Even so, about two-thirds of the world’s transboundary rivers do not have any cooperative management framework.
Support the effective and equitable allocation and development of water resources, and harmonization of water governance systems by supporting the application of integrated water resources and cooperative river basin management principles to shared (transboundary) water resources.
Some 276 river basins cross the political boundaries of two or more countries, and about 40 per cent of the world’s population lives in river and lake basins that cross international borders. Globally, about 2 billion people depend on groundwater, which includes well over 300 transboundary aquifer systems. These facts represent the basic premise of the transboundary water management challenge facing the international community.
Even though there is no blueprint for how transboundary water cooperation should be done, it is important that:
- The respective riparian feel an ownership of, and a political commitment to, processes of promoting cooperation,
- The benefits of water and productive outcomes of water are shared,
- The respective riparian shifts focus and moves from challenges and constraints to opportunities,
- Broad partnerships are built for negotiated outcomes among and within riparian countries, and
- Trust and personal relations are developed among riparian delegations from countries and between domestic water user groups.
While there are some many international water cooperation agreements in place, disagreements and disputes also still occur. It is therefore important that societies set in place domestic, bi- and multilateral mechanisms to support peaceful and effective mediation.
Cooperation over transboundary waters often results in benefits reaching well beyond the water sector.
Regional cooperation on transboundary waters benefits all parties and can open new opportunities for riparian states to sustainably develop water resources.
Goals to provide for sustainable development and improved livelihoods; water, food and energy security; flood and drought prevention; healthy ecosystems and cooperation are also common to most country development agendas and can increase benefits to basin countries.
Cooperation is especially critical in water-scarce regions where the upstream and downstream impacts of consumption and pollution are magnified.
Effective and sustainable global, regional and basin-level legal and institutional frameworks, and effective can also be conducive to stable and reliable cooperation, increasing security for competing uses and preventing conflicts.

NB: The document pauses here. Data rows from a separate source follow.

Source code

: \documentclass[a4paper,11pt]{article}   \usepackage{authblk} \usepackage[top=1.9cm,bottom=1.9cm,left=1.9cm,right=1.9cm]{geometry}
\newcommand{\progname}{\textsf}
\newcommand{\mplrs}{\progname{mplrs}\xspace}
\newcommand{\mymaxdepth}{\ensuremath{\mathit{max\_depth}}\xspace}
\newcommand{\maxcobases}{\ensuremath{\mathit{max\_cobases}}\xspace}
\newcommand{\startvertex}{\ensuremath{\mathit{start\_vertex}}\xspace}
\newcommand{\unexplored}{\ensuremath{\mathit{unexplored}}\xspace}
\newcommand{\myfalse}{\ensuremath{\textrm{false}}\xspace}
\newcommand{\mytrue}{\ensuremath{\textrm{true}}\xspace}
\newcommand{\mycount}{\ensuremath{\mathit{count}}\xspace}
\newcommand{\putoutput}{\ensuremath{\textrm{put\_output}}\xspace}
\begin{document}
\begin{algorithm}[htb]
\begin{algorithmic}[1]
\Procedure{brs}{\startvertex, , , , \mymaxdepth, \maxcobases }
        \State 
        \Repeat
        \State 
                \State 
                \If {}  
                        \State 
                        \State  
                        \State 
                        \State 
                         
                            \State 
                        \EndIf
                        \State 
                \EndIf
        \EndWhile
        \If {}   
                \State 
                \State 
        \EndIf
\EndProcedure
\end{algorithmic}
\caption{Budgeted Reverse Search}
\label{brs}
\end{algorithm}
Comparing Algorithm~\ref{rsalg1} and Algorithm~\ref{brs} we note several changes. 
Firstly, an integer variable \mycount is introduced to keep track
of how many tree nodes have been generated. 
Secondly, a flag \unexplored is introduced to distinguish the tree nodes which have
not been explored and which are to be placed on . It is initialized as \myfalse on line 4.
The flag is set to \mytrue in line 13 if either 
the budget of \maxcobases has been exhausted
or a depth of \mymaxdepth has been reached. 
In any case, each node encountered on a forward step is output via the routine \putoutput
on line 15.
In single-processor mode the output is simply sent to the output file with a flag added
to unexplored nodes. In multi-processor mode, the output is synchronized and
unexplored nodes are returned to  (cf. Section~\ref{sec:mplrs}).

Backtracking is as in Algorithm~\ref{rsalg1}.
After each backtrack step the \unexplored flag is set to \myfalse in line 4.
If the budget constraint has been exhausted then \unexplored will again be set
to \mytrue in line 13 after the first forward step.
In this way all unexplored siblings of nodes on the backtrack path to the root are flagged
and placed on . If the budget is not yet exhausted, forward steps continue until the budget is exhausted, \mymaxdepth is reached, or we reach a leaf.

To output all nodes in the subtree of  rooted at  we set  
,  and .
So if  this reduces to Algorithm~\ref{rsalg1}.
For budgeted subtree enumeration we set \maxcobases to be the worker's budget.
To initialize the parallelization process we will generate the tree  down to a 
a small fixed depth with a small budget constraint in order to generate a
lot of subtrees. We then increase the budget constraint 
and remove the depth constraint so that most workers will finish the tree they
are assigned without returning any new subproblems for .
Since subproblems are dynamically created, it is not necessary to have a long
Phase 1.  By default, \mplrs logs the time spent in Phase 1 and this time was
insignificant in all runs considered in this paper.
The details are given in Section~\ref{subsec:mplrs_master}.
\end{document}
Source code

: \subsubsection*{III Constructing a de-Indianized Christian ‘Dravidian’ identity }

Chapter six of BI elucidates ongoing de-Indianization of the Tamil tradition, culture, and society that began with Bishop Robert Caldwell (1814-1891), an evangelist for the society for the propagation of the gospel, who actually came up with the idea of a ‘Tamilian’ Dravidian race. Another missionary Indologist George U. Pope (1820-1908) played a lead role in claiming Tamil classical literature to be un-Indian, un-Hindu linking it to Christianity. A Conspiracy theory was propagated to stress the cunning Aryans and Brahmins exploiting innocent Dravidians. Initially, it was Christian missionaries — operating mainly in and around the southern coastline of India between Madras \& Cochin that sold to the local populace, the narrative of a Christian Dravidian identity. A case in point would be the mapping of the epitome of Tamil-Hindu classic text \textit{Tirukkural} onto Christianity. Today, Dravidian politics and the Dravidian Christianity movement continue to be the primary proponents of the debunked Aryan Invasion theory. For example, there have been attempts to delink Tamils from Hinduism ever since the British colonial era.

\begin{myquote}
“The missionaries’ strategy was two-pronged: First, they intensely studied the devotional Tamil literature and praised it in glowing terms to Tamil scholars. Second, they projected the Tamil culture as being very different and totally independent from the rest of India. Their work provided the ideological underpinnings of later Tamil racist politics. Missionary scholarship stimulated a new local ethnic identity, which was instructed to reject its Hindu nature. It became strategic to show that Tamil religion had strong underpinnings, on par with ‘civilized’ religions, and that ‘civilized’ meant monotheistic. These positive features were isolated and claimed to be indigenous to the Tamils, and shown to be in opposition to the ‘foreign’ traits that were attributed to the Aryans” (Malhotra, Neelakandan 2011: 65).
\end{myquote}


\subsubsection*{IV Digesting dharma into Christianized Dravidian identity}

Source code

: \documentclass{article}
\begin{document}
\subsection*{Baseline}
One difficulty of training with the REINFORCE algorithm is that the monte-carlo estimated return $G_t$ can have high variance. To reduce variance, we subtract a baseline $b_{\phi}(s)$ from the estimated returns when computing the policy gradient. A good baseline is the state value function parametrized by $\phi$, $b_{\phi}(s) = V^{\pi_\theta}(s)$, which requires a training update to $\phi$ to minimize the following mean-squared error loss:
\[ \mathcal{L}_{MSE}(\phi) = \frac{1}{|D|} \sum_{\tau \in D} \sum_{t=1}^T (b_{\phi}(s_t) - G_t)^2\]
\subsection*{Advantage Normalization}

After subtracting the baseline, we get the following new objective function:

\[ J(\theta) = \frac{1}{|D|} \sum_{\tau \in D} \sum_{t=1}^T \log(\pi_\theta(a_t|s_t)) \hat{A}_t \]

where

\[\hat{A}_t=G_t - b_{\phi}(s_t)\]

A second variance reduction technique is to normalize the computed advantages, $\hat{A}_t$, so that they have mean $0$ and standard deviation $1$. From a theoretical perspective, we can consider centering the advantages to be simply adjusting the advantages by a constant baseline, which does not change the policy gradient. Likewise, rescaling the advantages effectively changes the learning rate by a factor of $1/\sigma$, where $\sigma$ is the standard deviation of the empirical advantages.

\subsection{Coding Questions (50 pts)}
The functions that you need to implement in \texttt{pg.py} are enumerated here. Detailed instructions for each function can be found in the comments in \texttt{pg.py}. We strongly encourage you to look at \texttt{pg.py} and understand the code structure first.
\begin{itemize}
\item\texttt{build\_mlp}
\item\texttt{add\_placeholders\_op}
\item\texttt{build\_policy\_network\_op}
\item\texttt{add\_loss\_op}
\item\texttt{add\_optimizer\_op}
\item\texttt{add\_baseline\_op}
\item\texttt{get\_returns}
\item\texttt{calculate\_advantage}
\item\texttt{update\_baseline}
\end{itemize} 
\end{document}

SIWI advances equitable and cooperative development in Transboundary Water Management (TWM), both in individual basins and globally, through:
- Applied research and tools. Critical analysis of new trends and approaches to TWM in regions and develops tools and methods, such as water diplomacy, to unpack the development opportunities in a transboundary water setting.
- Facilitation of knowledge and experience sharing. Provides a neutral platform to discuss ways forward and serve as a trusted third-party facilitator. Support engagement in transboundary processes with the long-term goal to promote both regional stability and development, and encourage a holistic approach that incorporates relevant sectors.
- Promoting the formation of management frameworks for transboundary water. By outlining the incentives and benefits of deepening cooperation between parties sharing transboundary waters, promotes the formation of regional management frameworks.
- Building capacity in partner organizations for them to better deliver on their mandates in. Develops tailored capacity-building programmes built around innovative knowledge and tools, to better equip decision makers, organizations and development partners of transboundary waters to work effectively, thereby also supporting improved cooperation in these basins.